(Exercise instructions) Every line of the material below that holds the string "begin" should be copied.

(Task input)
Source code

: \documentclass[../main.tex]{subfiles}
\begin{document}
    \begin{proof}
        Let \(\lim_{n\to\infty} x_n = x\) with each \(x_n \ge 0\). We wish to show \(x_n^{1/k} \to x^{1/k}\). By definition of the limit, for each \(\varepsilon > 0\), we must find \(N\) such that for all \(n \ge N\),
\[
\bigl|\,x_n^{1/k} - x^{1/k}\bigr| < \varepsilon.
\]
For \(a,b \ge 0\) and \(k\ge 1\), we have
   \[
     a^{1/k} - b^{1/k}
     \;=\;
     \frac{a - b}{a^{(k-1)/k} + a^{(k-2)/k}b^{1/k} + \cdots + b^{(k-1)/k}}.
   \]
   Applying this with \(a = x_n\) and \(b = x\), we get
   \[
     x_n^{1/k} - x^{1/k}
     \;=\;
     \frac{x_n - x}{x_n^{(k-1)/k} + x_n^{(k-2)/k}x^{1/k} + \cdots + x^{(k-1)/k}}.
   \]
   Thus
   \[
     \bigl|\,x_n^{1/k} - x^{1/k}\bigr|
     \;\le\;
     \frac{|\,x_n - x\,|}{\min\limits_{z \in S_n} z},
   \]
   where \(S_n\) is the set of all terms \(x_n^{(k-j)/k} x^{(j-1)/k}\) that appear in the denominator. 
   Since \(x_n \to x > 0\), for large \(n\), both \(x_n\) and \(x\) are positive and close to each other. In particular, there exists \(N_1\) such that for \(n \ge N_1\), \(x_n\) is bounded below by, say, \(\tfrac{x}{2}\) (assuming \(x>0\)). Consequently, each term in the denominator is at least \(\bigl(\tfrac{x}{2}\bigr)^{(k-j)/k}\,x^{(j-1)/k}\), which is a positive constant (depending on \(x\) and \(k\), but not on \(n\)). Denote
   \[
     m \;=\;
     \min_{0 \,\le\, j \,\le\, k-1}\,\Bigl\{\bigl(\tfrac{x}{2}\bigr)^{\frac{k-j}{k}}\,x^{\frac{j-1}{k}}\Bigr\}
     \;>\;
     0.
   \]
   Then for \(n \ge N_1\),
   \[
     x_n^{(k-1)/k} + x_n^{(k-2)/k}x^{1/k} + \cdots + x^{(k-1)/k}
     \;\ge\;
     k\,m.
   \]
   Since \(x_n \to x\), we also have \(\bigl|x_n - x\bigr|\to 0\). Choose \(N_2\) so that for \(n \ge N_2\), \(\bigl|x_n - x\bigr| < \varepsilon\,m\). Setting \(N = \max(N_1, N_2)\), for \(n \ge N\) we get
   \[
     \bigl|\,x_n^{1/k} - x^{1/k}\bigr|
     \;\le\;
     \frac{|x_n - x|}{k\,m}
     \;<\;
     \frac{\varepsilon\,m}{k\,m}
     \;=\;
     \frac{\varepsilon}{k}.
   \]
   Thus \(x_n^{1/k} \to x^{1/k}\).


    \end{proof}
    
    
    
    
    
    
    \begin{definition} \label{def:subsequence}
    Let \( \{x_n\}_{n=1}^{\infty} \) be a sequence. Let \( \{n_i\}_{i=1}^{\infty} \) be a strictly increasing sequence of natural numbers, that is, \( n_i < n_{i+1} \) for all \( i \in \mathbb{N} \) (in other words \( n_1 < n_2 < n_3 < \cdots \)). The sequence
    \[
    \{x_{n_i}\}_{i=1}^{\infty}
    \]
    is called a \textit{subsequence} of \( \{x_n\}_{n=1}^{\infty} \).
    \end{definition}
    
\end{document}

(Final answer)
\begin{document}
    \begin{proof}
    \begin{definition} \label{def:subsequence}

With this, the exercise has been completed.